§ **What needs to be done**
Go through the listing beneath and show each line containing the string "proof".

§ **Supplied records**
:::::
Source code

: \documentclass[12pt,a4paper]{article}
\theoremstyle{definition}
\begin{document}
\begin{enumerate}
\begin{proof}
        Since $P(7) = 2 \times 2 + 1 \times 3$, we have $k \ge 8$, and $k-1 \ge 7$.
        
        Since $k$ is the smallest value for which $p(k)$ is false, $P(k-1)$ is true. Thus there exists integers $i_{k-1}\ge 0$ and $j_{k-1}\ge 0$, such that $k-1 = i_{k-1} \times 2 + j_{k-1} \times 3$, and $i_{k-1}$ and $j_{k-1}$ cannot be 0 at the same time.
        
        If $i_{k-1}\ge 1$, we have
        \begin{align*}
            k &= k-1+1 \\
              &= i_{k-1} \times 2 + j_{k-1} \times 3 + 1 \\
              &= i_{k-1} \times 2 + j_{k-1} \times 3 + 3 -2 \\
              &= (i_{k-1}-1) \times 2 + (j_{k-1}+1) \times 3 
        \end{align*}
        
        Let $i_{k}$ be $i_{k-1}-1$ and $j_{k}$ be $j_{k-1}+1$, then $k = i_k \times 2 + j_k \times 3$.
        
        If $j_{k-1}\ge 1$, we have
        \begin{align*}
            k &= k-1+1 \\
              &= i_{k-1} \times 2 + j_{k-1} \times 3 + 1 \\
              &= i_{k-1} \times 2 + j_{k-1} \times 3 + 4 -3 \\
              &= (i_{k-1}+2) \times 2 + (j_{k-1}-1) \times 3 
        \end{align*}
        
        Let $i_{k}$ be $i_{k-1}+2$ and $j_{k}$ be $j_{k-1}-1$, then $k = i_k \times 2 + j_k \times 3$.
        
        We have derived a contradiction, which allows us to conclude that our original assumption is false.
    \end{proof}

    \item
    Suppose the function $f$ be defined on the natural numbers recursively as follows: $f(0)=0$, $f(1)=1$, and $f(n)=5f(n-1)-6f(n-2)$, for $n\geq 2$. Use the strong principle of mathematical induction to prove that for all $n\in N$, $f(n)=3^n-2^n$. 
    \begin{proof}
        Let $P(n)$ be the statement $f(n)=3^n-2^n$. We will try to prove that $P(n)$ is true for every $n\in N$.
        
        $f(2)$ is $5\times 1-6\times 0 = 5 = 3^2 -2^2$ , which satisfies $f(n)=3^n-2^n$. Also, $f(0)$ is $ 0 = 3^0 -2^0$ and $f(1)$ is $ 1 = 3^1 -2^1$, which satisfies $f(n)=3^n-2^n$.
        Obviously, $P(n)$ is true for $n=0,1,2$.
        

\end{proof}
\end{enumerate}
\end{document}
:::::
§ **Expected answer**
\begin{proof}
    \end{proof}
    \begin{proof}
\end{proof}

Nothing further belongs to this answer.